Anticalcitonin Gene-Related Peptide Agents Effectively Prevent Migraines

Anticalcitonin gene-related peptide agents, delivered in monthly or daily doses, can effectively combat migraine with few side effects, according to research published in the  Clinical Journal of Pain.

To address the lack of research comparing the relatively new oral anticalcitonin gene-related peptide (CGRP) agent atogepant with injected CGRP monoclonal antibodies (mAbs) in preventing migraine, a research team conducted a network meta-analysis of the efficacy and safety of different doses of atogepant and CGRP mAbs.

The researchers identified 24 articles for analysis to identify all randomized controlled trials (RCTs) published through May 2022 that included patients diagnosed with episodic or chronic migraine who were treated with erenumab, fremanezumab, eptinezumab, galcanezumab, atogepant, or placebo. Outcomes included the reduction in the number of days per month during which patients experienced migraine, the 50% response rate, and the number of adverse events (AEs) they experienced. Risk of bias was assessed by using the Cochrane Collaboration tool, which revealed no substantial publication bias in the analysis.

The researchers found that, although all agents studied were more effective than placebo in preventing migraine to a statistically significant degree, monthly fremanezumab 225 mg, was the most effective in reducing the number of days during which migraine was experienced (standardized mean difference [SMD], -0.49; 95% confidence interval [CI], -0.62, -0.37) and in producing a 50% response rate (relative risk [RR], 2.98; 95% CI 2.16, 4.10). In contrast, monthly erenumab 140 mg, proved the best choice for reducing the number of days during which medication was required for acute migraine (SMD −0.68; 95% CI −0.79, −0.58). 

Regarding migraine type, monthly fremanezumab 225 mg, was the most effective anticalcitonin gene-related peptide agent evaluated for episodic migraines, whereas monthly erenumab 140 mg, was best for chronic migraines.

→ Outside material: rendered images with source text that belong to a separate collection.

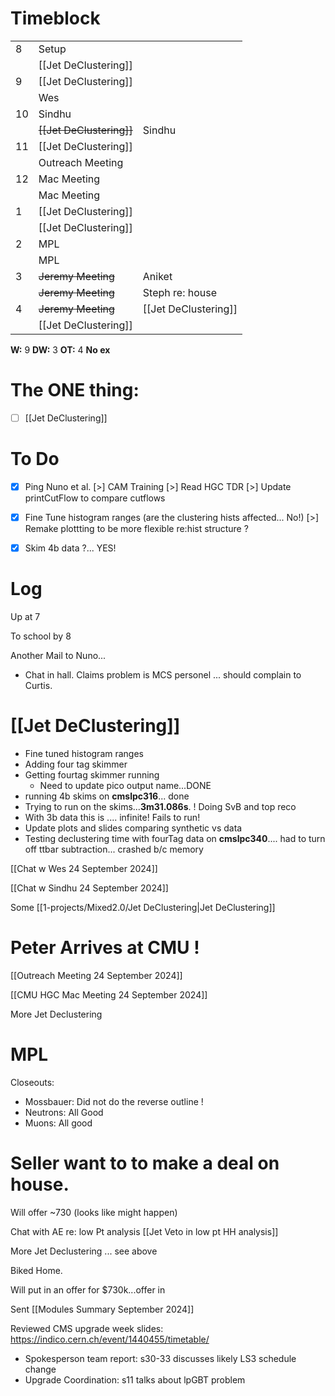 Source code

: # Timeblock

|     |                          |                      |
| --- | ------------------------ | -------------------- |
| 8   | Setup                    |                      |
|     | [[Jet DeClustering]]     |                      |
| 9   | [[Jet DeClustering]]     |                      |
|     | Wes                      |                      |
| 10  | Sindhu                   |                      |
|     | ~~[[Jet DeClustering]]~~ | Sindhu               |
| 11  | [[Jet DeClustering]]     |                      |
|     | Outreach Meeting         |                      |
| 12  | Mac Meeting              |                      |
|     | Mac Meeting              |                      |
| 1   | [[Jet DeClustering]]     |                      |
|     | [[Jet DeClustering]]     |                      |
| 2   | MPL                      |                      |
|     | MPL                      |                      |
| 3   | ~~Jeremy Meeting~~       | Aniket               |
|     | ~~Jeremy Meeting~~       | Steph re: house      |
| 4   | ~~Jeremy Meeting~~       | [[Jet DeClustering]] |
|     | [[Jet DeClustering]]     |                      |

**W:** 9 
**DW:** 3
**OT:** 4
**No ex**

# The ONE thing: 
- [ ] [[Jet DeClustering]]


# To Do
- [x] Ping Nuno et al.
[>] CAM Training
[>] Read HGC TDR
[>] Update printCutFlow to compare cutflows
- [x] Fine Tune histogram ranges (are the clustering hists affected... No!)
[>] Remake plottting to be more flexible re:hist structure ? 
- [x] Skim 4b data ?... YES!


# Log

Up at 7

To school by 8 

Another Mail to Nuno...
- Chat in hall.  Claims problem is MCS personel ... should complain to Curtis.

# [[Jet DeClustering]]
- Fine tuned histogram ranges
- Adding four tag skimmer
- Getting fourtag skimmer running
	- Need to update pico output name...DONE
- running 4b skims on **cmslpc316**... done
- Trying to run on the skims...**3m31.086s**. ! Doing SvB and top reco
- With 3b data this is .... infinite! Fails to run!
- Update plots and slides comparing synthetic vs data
- Testing declustering time with fourTag data on **cmslpc340**.... had to turn off ttbar subtraction... crashed b/c memory


[[Chat w Wes 24 September 2024]]

[[Chat w Sindhu 24 September 2024]]

Some [[1-projects/Mixed2.0/Jet DeClustering|Jet DeClustering]]

# Peter Arrives at CMU !

[[Outreach Meeting 24 September 2024]]

[[CMU HGC Mac Meeting 24 September 2024]]

More Jet Declustering

# MPL
 Closeouts:
 - Mossbauer: Did not do the reverse outline !
 - Neutrons: All Good 
 - Muons: All good

# Seller want to to make a deal on house.  
Will offer ~730 (looks like might happen)

Chat with AE re: low Pt analysis
[[Jet Veto in low pt HH analysis]]

More Jet Declustering ... see above

Biked Home.

Will put in an offer for $730k...offer in

Sent [[Modules Summary September 2024]]

Reviewed CMS upgrade week slides:
https://indico.cern.ch/event/1440455/timetable/
- Spokesperson team report: s30-33 discusses likely LS3 schedule change
- Upgrade Coordination: s11 talks about lpGBT problem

Although eptinezumab is the only intravenous agent with a rapid onset of action, it is considerably less effective than fremanezumab and erenumab in reducing the number of days during which migraine is experienced as well as in achieving a 50% response rate and in reducing the number of days during which medication was required for acute migraine.

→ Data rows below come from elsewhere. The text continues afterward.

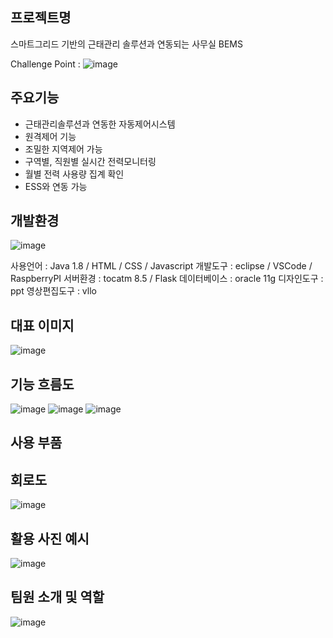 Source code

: ## 프로젝트명
스마트그리드 기반의 
근태관리 솔루션과 연동되는 
사무실 BEMS

Challenge Point : 
![image](https://user-images.githubusercontent.com/97868648/158286679-6baeed74-0ed8-4cf4-bc63-1d746beeacc9.png)

## 주요기능
- 근태관리솔루션과 연동한 자동제어시스템
- 원격제어 기능
- 조밀한 지역제어 가능
- 구역별, 직원별 실시간 전력모니터링
- 월별 전력 사용량 집계 확인
- ESS와 연동 가능

##  개발환경
 ![image](https://user-images.githubusercontent.com/97868648/158286745-c4e94f5a-8e15-4cef-ba9b-58b91ecdec52.png)

사용언어 : Java 1.8 / HTML / CSS / Javascript
개발도구 : eclipse / VSCode / RaspberryPI
서버환경 : tocatm 8.5 / Flask
데이터베이스 : oracle 11g
디자인도구 : ppt
영상편집도구 : vllo

## 대표 이미지
![image](https://user-images.githubusercontent.com/97868648/158286763-a9d71ef5-b85b-4a6e-ae0e-8ff7a50f1a31.png)

## 기능 흐름도
![image](https://user-images.githubusercontent.com/97868648/158286890-edec369b-69fe-4ddc-869c-f7c57207a36b.png)
![image](https://user-images.githubusercontent.com/97868648/158286901-e49ecea3-2f64-46a6-96fb-79b9834c6f57.png)
![image](https://user-images.githubusercontent.com/97868648/158286911-69747795-d43f-4323-afb3-31a99ef9636f.png)



## 사용 부품


## 회로도
![image](https://user-images.githubusercontent.com/97868648/158286812-4341f221-8052-41a4-8dd9-10aba525192f.png)

## 활용 사진 예시
![image](https://user-images.githubusercontent.com/97868648/158287302-6e1f3a67-4b00-4c26-a19d-3fc512fd970d.png)


## 팀원 소개 및 역할
![image](https://user-images.githubusercontent.com/97868648/158286824-d4c97978-bde8-442b-a602-0bd461bfe9a1.png)
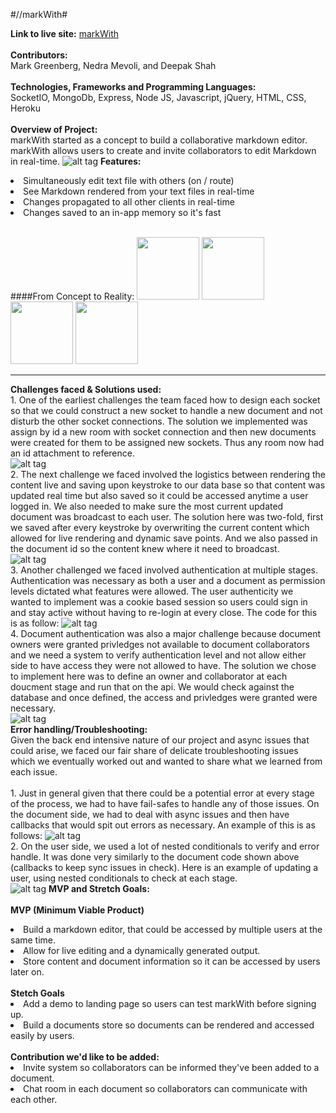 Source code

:#//markWith#

<b>Link to live site:</b> <a href='http://markwith.herokuapp.com/'>markWith</a><br><br>
<b>Contributors:</b> <br>
Mark Greenberg, Nedra Mevoli, and Deepak Shah 
<br><br>
<b>Technologies, Frameworks and Programming Languages:</b><br>
SocketIO, MongoDb, Express, Node JS, Javascript, jQuery, HTML, CSS, Heroku
<br><br><b>Overview of Project:</b><br>
markWith started as a concept to build a collaborative markdown editor.  markWith allows users to create and invite collaborators to edit Markdown in real-time.
![alt tag](https://github.com/Dvshah13/markWith-Screens/blob/master/Screen%20Shot%202017-02-26%20at%203.33.40%20PM.png?raw=true)
<b>Features:</b>
<li>Simultaneously edit text file with others (on / route)</li>
<li>See Markdown rendered from your text files in real-time</li>
<li>Changes propagated to all other clients in real-time</li>
<li>Changes saved to an in-app memory so it's fast</li>
<br>

####From Concept to Reality:
<img src="https://github.com/markgreenburg/markwith/blob/master/public/mockups/Homepage.png" height="100"> <img src="https://github.com/markgreenburg/markwith/blob/master/public/mockups/Signup.png" height="100"> <img src="https://github.com/markgreenburg/markwith/blob/master/public/mockups/Document.png?raw=true" height="100"> <img src="https://github.com/markgreenburg/markwith/blob/master/public/mockups/Open%20Sidebars.png" height="100">

***

<b>Challenges faced & Solutions used:</b>
<br>1. One of the earliest challenges the team faced how to design each socket so that we could construct a new socket to handle a new document and not disturb the other socket connections. The solution we implemented was assign by id a new room with socket connection and then new documents were created for them to be assigned new sockets.  Thus any room now had an id attachment to reference.<br>
![alt tag](https://github.com/Dvshah13/markWith-Screens/blob/master/CS1.png?raw=true)
<br>2. The next challenge we faced involved the logistics between rendering the content live and saving upon keystroke to our data base so that content was updated real time but also saved so it could be accessed anytime a user logged in.  We also needed to make sure the most current updated document was broadcast to each user.  The solution here was two-fold, first we saved after every keystroke by overwriting the current content which allowed for live rendering and dynamic save points. And we also passed in the document id so the content knew where it need to broadcast.<br>
![alt tag](https://github.com/Dvshah13/markWith-Screens/blob/master/CS2.png?raw=true)
<br>3. Another challenged we faced involved authentication at multiple stages.  Authentication was necessary as both a user and a document as permission levels dictated what features were allowed.  The user authenticity we wanted to implement was a cookie based session so users could sign in and stay active without having to re-login at every close.  The code for this is as follow:
![alt tag](https://github.com/Dvshah13/markWith-Screens/blob/master/CS3.png?raw=true)
<br>4. Document authentication was also a major challenge because document owners were granted privledges not available to document collaborators and we need a system to verify authentication level and not allow either side to have access they were not allowed to have.  The solution we chose to implement here was to define an owner and collaborator at each doucment stage and run that on the api.  We would check against the database and once defined, the access and privledges were granted were necessary.
<br>![alt tag](https://github.com/Dvshah13/markWith-Screens/blob/master/CS4.png?raw=true)
<br><b>Error handling/Troubleshooting:</b></br>
Given the back end intensive nature of our project and async issues that could arise, we faced our fair share of delicate troubleshooting issues which we eventually worked out and wanted to share what we learned from each issue.
<br>
<br>1. Just in general given that there could be a potential error at every stage of the process, we had to have fail-safes to handle any of those issues.  On the document side, we had to deal with async issues and then have callbacks that would spit out errors as necessary.  An example of this is as follows:
![alt tag](https://github.com/Dvshah13/markWith-Screens/blob/master/EH1.png?raw=true)
<br>2. On the user side, we used a lot of nested conditionals to verify and error handle.  It was done very similarly to the document code shown above (callbacks to keep sync issues in check).  Here is an example of updating a user, using nested conditionals to check at each stage.<br>
![alt tag](https://github.com/Dvshah13/markWith-Screens/blob/master/EH1.png?raw=true)
<b>MVP and Stretch Goals:</b>
<br>
<br><b>MVP (Minimum Viable Product)</b><br>
<li>Build a markdown editor, that could be accessed by multiple users at the same time.</li>
<li>Allow for live editing and a dynamically generated output.</li>
<li>Store content and document information so it can be accessed by users later on.</li>
<br><b>Stetch Goals</b><br>
<li>Add a demo to landing page so users can test markWith before signing up.</li>
<li>Build a documents store so documents can be rendered and accessed easily by users.</li>
<b><br>Contribution we'd like to be added:</b><br>
<li>Invite system so collaborators can be informed they've been added to a document.</li>
<li>Chat room in each document so collaborators can communicate with each other.</li>

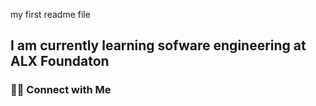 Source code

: my first readme file
<h2> I am currently learning sofware engineering at ALX Foundaton </h2>
<h3> 🤝🏻 Connect with Me </h3>
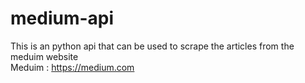 # medium-api
This is an python api that can be used to scrape the articles from the meduim website <br>
Meduim : https://medium.com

Galcanezumab, 120 mg, had greater efficacy than most anticalcitonin gene-related peptide agents but a significantly higher incidence of AEs than placebo. Moreover, because high-dose galcanezumab increased the incidence of serious AEs, the researchers do not recommend its use.

Although daily atogepant, 60 mg, ranked fourth in its reduction in the number of days during which patients experienced migraine and in the 50% response rate, this agent was safer than its comparators. “There was no signal of hepatotoxicity with atogepant in the RCT trials [sic] we included, and the liver safety profile has no significant difference when compared with placebo,” the researchers explain. As a result, they recommended atogepant as an alternative for migraine prevention in those who cannot tolerate the AEs associated with injected anticalcitonin gene-related peptide agents.

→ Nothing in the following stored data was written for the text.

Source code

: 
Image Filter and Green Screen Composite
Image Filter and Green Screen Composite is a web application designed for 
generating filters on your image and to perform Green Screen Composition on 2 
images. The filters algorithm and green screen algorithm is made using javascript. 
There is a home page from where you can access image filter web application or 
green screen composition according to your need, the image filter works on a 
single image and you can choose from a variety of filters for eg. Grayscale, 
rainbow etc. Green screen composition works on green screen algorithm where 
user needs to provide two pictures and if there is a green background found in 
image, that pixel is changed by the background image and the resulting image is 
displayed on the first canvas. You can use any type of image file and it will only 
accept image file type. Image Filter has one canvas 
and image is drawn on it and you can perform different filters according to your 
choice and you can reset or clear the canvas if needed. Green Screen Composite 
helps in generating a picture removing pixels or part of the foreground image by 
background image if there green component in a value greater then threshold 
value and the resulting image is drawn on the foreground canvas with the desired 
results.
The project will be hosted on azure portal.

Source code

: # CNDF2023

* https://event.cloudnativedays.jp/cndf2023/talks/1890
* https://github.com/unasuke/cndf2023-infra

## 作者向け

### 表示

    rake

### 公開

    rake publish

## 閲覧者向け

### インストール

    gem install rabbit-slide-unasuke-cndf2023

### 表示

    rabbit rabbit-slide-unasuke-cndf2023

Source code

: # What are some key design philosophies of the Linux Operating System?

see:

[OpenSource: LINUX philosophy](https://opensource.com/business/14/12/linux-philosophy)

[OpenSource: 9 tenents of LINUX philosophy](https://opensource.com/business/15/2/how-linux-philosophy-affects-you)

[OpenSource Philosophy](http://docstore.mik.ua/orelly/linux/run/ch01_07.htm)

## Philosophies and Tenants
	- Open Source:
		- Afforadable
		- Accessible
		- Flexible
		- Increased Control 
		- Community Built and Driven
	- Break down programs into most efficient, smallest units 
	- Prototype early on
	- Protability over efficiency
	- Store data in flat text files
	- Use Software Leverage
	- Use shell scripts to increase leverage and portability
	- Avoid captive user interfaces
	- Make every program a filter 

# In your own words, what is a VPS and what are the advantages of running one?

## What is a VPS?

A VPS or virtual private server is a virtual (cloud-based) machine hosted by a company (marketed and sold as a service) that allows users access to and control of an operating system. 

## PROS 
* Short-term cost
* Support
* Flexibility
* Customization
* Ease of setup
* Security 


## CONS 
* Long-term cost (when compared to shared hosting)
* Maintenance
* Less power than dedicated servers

Although no significant difference in the rate of discontinuation owing to adverse events was found between the treatments evaluated and placebo, monthly fremanezumab 225 mg, monthly erenumab 140 mg, and daily atogepant 60 mg, had fewer side effects than the other agents studied. 

Limitations of this analysis included potential skewing because of inclusion and exclusion criteria, the brevity of the trials included, and the range of durations of the studies evaluated.

“The results of this study are also anticipated to provide a foundation for evidence-based practice and educate patients, doctors, and guidelines writers on the relative benefits of various migraine preventive drugs,” according to the researchers. “Monthly fremanezumab 225 mg, monthly erenumab 140 mg, and daily atogepant 60 mg, may be effective interventions with acceptable safety.”